There's also a simpler usecase, which is that Solidity is currently unable to call a function that returns a dynamically-sized array, because it needs to know the size of the array before it makes the call.

In the meantime, another possible solution to the problem was proposed:

Charge the gas to the callee instead of the caller.

Advantages:

  • CALL opcode cannot fail (assuming we leave enough gas with the caller to pay for the slightly dynamic costs of the call itself)

Disadvantages:

  • callee pays for memory extension of caller and has to retain some gas for this (but the amount is unknown as it depends on the position in caller's memory and not only the size)

In comparison, the original proposal of paying from caller's gas after returning the gas left in the callee's context:

Advantages:

  • backwards compatible (gas costs for CALL will be distributed to pre- and post-gas, but sum will be at most as large and might be smaller)

Disadvantages:

  • actual gas costs depend on value returned (but that effect only appears because we reduce the original gas costs by a dynamic amount)

Disadvantage of original proposal:

  • CALL breaks the rule that no opcode can run OOG once the execution of the op-code has started.

To be clear, until now the formal spec for the EVM dispatch sequence is:

  1. Decode instruction.
  2. Check gas requirements (bail with OOG exception if not met).
  3. Deduct gas.
  4. Execute instruction.
  5. Refund unused gas.

This would fundamentally alter to:

  1. Decode instruction.
  2. Check gas requirements (bail with OOG exception if not met).
  3. Deduct gas.
  4. Execute instruction.
  5. Check additional gas requirements (bail with OOG exception if not met).
  6. Deduct/refund additional/unused gas.

This would add a base layer of additional complexity and reduce our ability to reason about edge circumstances particularly regarding possible attack scenarios due to gas usage.

While indeed, this adds another step for call-like opcodes, you are hiding a lot of complexity that is already present, especially with regards to call-like opcodes:

  1. decode instruction
  2. check stack requirements (throw OOG if not met)
  3. calculate and check gas requirements (throw OOG if out of gas)
  4. enlarge memory if necessary
  5. check that the call depth is not too large (push 0 to stack otherwise)
  6. check that we have enough ether to send along with the call (push 0 to stack otherwise)
  7. if checks succeeded: perform the call (passing on memory pointers for to a new stack frame)
  8. copy output into memory (that step might be done as the last one of the inner stack frame)
  9. refund gas

And perhaps some other steps I have missed here. With this Proposal, this turns into:

  1. decode instruction
  2. check stack requirements (throw OOG if not met)
  3. calculate and check gas requirements (throw OOG if out of gas)
  4. enlarge memory if necessary
  5. check that the call depth is not too large (push 0 to stack otherwise)
  6. check that we have enough ether to send along with the call (push 0 to stack otherwise)
  7. if checks succeeded: perform the call (passing on memory pointers for to a new stack frame)
  8. calculate and check gas requirements for writing output into memory (throw OOG if out of gas)
  9. enlarge memory if necessary
  10. copy output into memory
  11. refund gas

Or, to make that even simpler: Every opcode and step that accesses memory grows memory and this growing of memory has to be paid with gas.
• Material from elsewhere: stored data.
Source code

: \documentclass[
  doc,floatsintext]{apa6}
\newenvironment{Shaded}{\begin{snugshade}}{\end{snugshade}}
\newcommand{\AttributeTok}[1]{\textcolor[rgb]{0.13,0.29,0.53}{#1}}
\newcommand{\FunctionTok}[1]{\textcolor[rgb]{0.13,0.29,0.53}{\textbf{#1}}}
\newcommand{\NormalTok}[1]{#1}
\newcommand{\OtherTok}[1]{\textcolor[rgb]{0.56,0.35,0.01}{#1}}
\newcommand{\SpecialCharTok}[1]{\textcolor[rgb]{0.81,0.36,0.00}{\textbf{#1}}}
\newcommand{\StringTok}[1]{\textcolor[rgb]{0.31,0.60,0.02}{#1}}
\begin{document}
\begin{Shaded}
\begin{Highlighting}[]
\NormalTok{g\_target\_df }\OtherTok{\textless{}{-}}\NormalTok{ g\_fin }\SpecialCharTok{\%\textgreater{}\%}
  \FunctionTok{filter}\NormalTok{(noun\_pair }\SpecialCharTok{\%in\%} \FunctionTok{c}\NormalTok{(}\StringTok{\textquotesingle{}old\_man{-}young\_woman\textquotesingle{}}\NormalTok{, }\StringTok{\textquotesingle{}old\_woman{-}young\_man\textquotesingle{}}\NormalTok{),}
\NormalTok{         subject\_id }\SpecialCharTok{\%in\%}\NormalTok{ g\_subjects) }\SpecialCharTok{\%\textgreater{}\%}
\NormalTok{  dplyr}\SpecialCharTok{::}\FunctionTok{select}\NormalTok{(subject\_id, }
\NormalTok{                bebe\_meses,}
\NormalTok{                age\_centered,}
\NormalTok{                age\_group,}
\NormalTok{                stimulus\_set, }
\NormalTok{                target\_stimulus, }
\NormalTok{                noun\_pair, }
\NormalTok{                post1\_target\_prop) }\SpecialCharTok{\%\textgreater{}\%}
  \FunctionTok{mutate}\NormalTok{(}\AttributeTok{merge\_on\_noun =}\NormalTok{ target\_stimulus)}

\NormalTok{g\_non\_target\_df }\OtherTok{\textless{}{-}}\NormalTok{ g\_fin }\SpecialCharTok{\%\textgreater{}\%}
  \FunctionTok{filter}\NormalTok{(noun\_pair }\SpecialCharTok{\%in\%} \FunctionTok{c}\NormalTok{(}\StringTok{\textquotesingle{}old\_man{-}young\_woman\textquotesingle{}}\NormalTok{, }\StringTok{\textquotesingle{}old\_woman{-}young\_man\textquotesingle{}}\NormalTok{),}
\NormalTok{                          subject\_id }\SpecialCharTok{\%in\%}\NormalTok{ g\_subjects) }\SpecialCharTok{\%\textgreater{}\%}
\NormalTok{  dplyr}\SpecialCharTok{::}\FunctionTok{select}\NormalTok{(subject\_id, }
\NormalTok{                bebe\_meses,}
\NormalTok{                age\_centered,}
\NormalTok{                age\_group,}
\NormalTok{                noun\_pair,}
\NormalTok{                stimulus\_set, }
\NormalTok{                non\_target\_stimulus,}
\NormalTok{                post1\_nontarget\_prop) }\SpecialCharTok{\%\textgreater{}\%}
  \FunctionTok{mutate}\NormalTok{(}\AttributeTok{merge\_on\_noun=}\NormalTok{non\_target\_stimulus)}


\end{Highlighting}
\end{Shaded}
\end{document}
Before this proposal, the call semantics were:

  1. access memory both at input and output area to grow it artificially
  2. perform the call, passing pointers into input and output area
  3. have the data magically appear in the output area unknowing how much has been written

With this proposal:

  1. access memory at input
  2. perform the call, passing input data via a pointer
  3. copy output into output area

I am sorry, but I think it is just ridiculous that this has been open for over half a year now although we have general acceptance inside the community and among most of the client developers and a gigantic need for this feature.

axic commented

@chriseth @gavofyork: An alternative solution is to charge the gas to the caller for the reserved memory area and refund (include in the refund counter) the difference of reserved and actually written bytes.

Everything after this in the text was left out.